The message of “People can get along even if they’re different” is a good one. It’s one that Muppets taught us 20 years ago on Fraggle Rock, and it’s been used on Bear in the Big Blue House and Sesame Street. But apparently it hasn’t sunk in yet, because we still need Muppets to remind us. Maybe this time we’ll learn.

We Come From France

After this, Azibo shows everyone his “Panwapa card” and then Athena shows us hers (Her favorite animal is a cat. Shouldn’t it be, like, live mice?). The cool thing is that you can make your own Panwapa card on the website. Here’s my Panwapa Kid with his own customized Panwapa coat-of-arms. I’m interested in cats and tacos! Do you like my hat?


And then there’s a filmed segment with two little girls from France telling us about their trip around the world. Nothing says “entertainment” like looking at some strangers’ vacation pictures. But this seems to be the structure of the show… You get a story about the Muppet characters, and then you get a segment about some real kids from various countries. It’s sort of like if Sesame Street were half Global Grover, half street scenes, and no counting to eleven.

I’ve only talked about the first ten minutes so far. The rest of the show follows the same pattern, but I’ll let you discover it on your own (for free!). I haven’t told you about the Panwapans enountering snow, or playing in a public domain song cover band, or Azibo naming a nonexistent new nation after himself… heck, I haven’t even mentioned the three other characters… they’re SHEEP!

After watching the free episode of Panwapa I felt like running out and making friends with everyone in the whole wide world, even if they speak a different language or have different traditions or wear T-shirts with really stupid slogans. I guess my only real criticism was that it could be funnier… It just didn’t give me as many hearty, well-earned chuckles as the average episode of Sesame Street.

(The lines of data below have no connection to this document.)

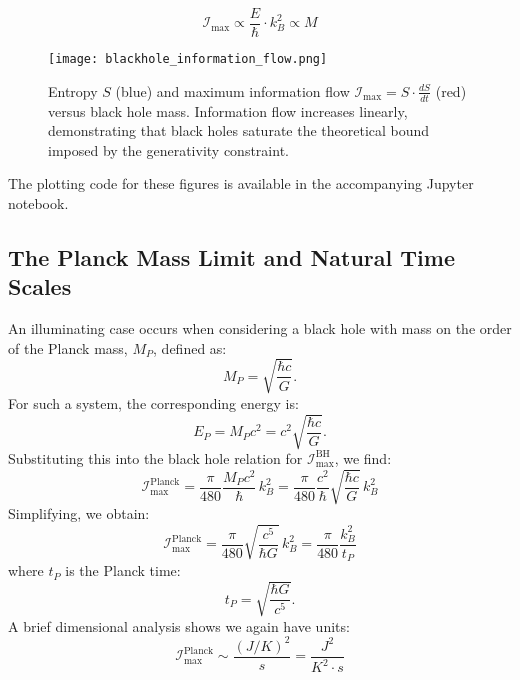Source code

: \documentclass[12pt]{article}
\begin{document}
\[
\mathcal{I}_{\max} \propto \frac{E}{\hbar} \cdot k_B^2 \propto M
\]

\begin{figure}[H]
\centering
\texttt{[image: blackhole\_information\_flow.png]}
\caption{
Entropy \( S \) (blue) and maximum information flow \( \mathcal{I}_{\max} = S \cdot \frac{dS}{dt} \) (red) versus black hole mass. Information flow increases linearly, demonstrating that black holes saturate the theoretical bound imposed by the generativity constraint.
}
\end{figure}

\noindent
The plotting code for these figures is available in the accompanying Jupyter notebook.


\subsection{The Planck Mass Limit and Natural Time Scales}

An illuminating case occurs when considering a black hole with mass on the order of the Planck mass, \( M_P \), defined as:
\begin{equation}
    M_P = \sqrt{\frac{\hbar c}{G}}.
\end{equation}
For such a system, the corresponding energy is:
\begin{equation}
    E_P = M_P c^2 = c^2 \sqrt{\frac{\hbar c}{G}}.
\end{equation}
Substituting this into the black hole relation for \(\mathcal{I}_{\text{max}}^{\text{BH}}\), we find:
\begin{equation}
    \mathcal{I}_{\text{max}}^{\text{Planck}} = \frac{\pi}{480} \frac{M_P c^2}{\hbar} \, k_B^2
    = \frac{\pi}{480} \frac{c^2}{\hbar} \sqrt{\frac{\hbar c}{G}} \, k_B^2
\end{equation}
Simplifying, we obtain:
\begin{equation}
    \mathcal{I}_{\text{max}}^{\text{Planck}} = \frac{\pi}{480} \sqrt{\frac{c^5}{\hbar G}} \, k_B^2
    = \frac{\pi}{480} \frac{k_B^2}{t_P}
\end{equation}
where \( t_P \) is the Planck time:
\begin{equation}
    t_P = \sqrt{\frac{\hbar G}{c^5}}.
\end{equation}
A brief dimensional analysis shows we again have units:
\begin{equation}
    \mathcal{I}_{\text{max}}^{\text{Planck}} \sim \frac{(J/K)^2}{s}
    = \frac{J^2}{K^2 \cdot s}
\end{equation}
\end{document}
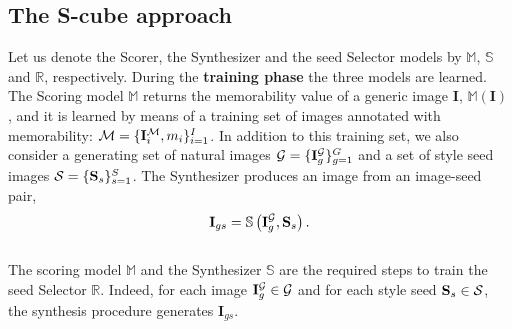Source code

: \documentclass{sig-alternate-05-2015}
\begin{document}
\subsection{The S-cube approach}
\label{sec:scube}
Let us denote the Scorer, the Synthesizer and the seed Selector models by $\mathbb{M}$,  $\mathbb{S}$ and $\mathbb{R}$, respectively. During the \textbf{training phase} the three models are learned.
The Scoring model $\mathbb{M}$ returns the memorability value of a generic image $\mathbf{I}$, $\mathbb{M}(\mathbf{I})$, and it is learned by means of a training set of images annotated with memorability: ${\cal M}=\{\mathbf{I}_i^{\cal M},m_i\}_{i=1}^I$. In addition to this training set, we also consider a generating set of natural images ${\cal G}=\{\mathbf{I}_g^{\cal G}\}_{g=1}^G$ and a set of style seed images ${\cal S}=\{\mathbf{S}_s\}_{s=1}^S$. The Synthesizer produces an image from an image-seed pair, 
\begin{equation}
    \mathbf{I}_{gs} = \mathbb{S}\left(\mathbf{I}_g^{\cal G},\mathbf{S}_s\right).
\end{equation}\\
The scoring model $\mathbb{M}$ and the Synthesizer $\mathbb{S}$ are the required steps to train the seed Selector $\mathbb{R}$. Indeed, for each  image $\mathbf{I}_g^{\cal G}\in{\cal G}$ and for each style seed $\mathbf{S}_s\in{\cal S}$, the synthesis procedure generates $\mathbf{I}_{gs}$.
\end{document}
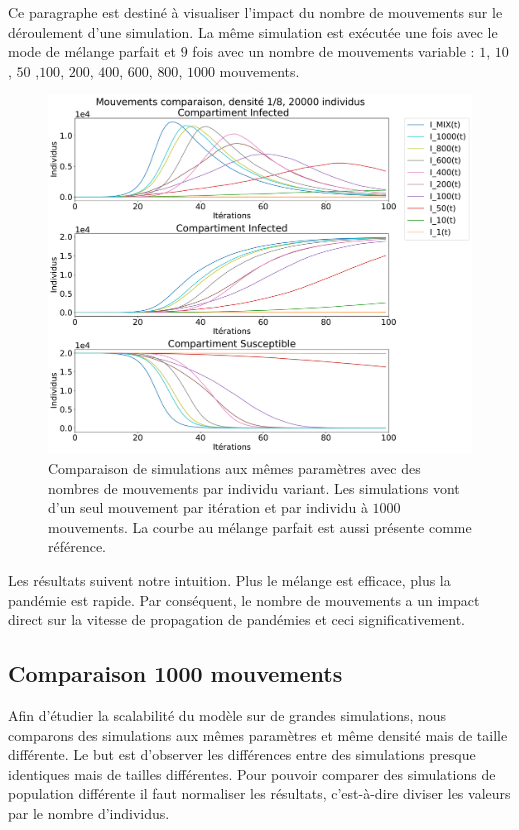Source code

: Ce paragraphe est destiné à visualiser l'impact du nombre de mouvements sur le déroulement d'une simulation. La même simulation est exécutée une fois avec le mode de mélange parfait et $9$ fois avec un nombre de mouvements variable : $1$, $10$, $50$ ,$100$, $200$, $400$, $600$, $800$, $1000$ mouvements.

\begin{figure}[h]
	\centering
	\captionsetup{justification=centering}
	\includegraphics[width=.8\textwidth]{Images/SIR_mouvements_variables.pdf}
	\caption[Mouvements variable : SIR]{Comparaison de simulations aux mêmes paramètres avec des nombres de mouvements par individu variant. Les simulations vont d'un seul mouvement par itération et par individu à $1000$ mouvements. La courbe au mélange parfait est aussi présente comme référence.}
\end{figure}

Les résultats suivent notre intuition. Plus le mélange est efficace, plus la pandémie est rapide. Par conséquent, le nombre de mouvements a un impact direct sur la vitesse de propagation de pandémies et ceci significativement. 

\newpage

\subsection{Comparaison 1000 mouvements}

Afin d'étudier la scalabilité du modèle sur de grandes simulations, nous comparons des simulations aux mêmes paramètres et même densité mais de taille différente. Le but est d'observer les différences entre des simulations presque identiques mais de tailles différentes. Pour pouvoir comparer des simulations de population différente il faut normaliser les résultats, c'est-à-dire diviser les valeurs par le nombre d'individus.\\

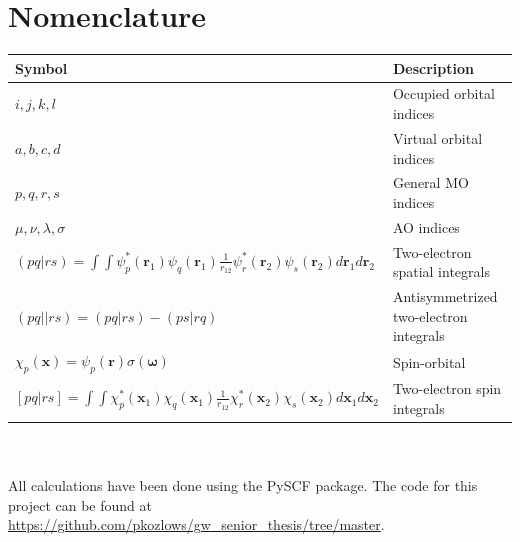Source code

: \documentclass[12pt]{caltech_thesis}
\begin{document}
\chapter{Nomenclature}
\label{chap:nomenclature}
\begin{tabular}{p{} p{}}
Symbol & Description \\
\hline
\(i,j,k,l\) & Occupied orbital indices \\
\(a,b,c,d\) & Virtual orbital indices \\
\(p,q,r,s\) & General MO indices \\
\(\mu,\nu,\lambda,\sigma\) & AO indices \\
\((pq|rs) = \int \int \psi_p^*(\mathbf{r}_1)\psi_q(\mathbf{r}_1)\frac{1}{r_{12}}\psi_r^*(\mathbf{r}_2)\psi_s(\mathbf{r}_2)d\mathbf{r}_1d\mathbf{r}_2\) & Two-electron spatial integrals\\
\((pq||rs) = (pq|rs) - (ps|rq)\) & Antisymmetrized two-electron integrals \\
\(\chi _p (\mathbf{x}) = \psi _p (\mathbf{r})\sigma (\mathbf{\omega })\) & Spin-orbital \\
\([pq|rs] = \int \int \chi_p^*(\mathbf{x}_1)\chi_q(\mathbf{x}_1)\frac{1}{r_{12}}\chi_r^*(\mathbf{x}_2)\chi_s(\mathbf{x}_2)d\mathbf{x}_1d\mathbf{x}_2\) & Two-electron spin integrals \\

\end{tabular}\\\\
All calculations have been done using the PySCF package.\autocite{sun_recent_2020} The code for this project can be found at \url{https://github.com/pkozlows/gw_senior_thesis/tree/master}.
\end{document}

I don’t know exactly how they’re planning to present this show on TV — they could just as easily run it in fifteen minute bursts or in a compilation of segments like the iTunes download — but I’m guessing not a lot of people are going to see this show on Kids Sprout, which probably has a lot fewer subscribers than, say, the Sumo Wrestlers’ Macaroni Art Shopping Network. But I hope they get the chance to keep up the good work and maybe expand the world of the show a bit. And then they can get around to making that Azibo doll for my mantel.